Selon lui, y a un mois, la ville de Gao allait sombrer dans le noir, à cause de la violence intercommunautaire.
« Nous avons tout fait pour éviter le chaos. Notre coordination et les amis de la plateforme ont ramené l’ordre à Gao », a-t-il expliqué. Avant d’ajouter : « L’Accord est applicable au cas où le gouvernement prend ses responsabilités ».

Des griefs contre IBK
Le conférencier n’a pas manqué de tancer le chef de l’État qui, selon lui, n’a pas daigné les rencontrer, depuis son élection à la tête du pays. L’ex-rebelle dénonce également le fait qu’une fois élus, IBK et son entourage ont superbement ignoré le rôle joué par les mouvements de l’entente. À l’en croire, son organisation a non seulement créé les conditions de la tenue de l’élection présidentielle, mais aussi s’est engagé en faveur de la candidature d’IBK en 2013.

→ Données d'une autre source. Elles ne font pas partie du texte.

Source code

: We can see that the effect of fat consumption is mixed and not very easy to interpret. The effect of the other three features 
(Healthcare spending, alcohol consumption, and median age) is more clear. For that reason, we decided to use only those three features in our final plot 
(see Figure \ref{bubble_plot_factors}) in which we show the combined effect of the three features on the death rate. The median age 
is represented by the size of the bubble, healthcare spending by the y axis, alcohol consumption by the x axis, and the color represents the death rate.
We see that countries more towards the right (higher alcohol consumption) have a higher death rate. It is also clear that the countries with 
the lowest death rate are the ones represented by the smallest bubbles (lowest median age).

Toutes fois, a-t-il précisé, les responsables de la CME n’ont pas de problème spécifique avec le Président IBK. Mais les résultats, précise-t-il, ne sont pas à la hauteur des attentes.
« Nous ne sommes pas satisfaits des résultats et nous ne ferons pas de cadeau pour la mauvaise gestion et la mauvaise gouvernance », a-t-il menacé.
Le Coordinateur du mouvement et secrétaire général la CPA, Mohamed Ousmane Ag MOHAMEDOUN, a beaucoup insisté sur le congrès auquel prendront part les membres de la coordination qui est composée de la GPA FPA. MPSA, CJA et du MSA ainsi que des invités de marque.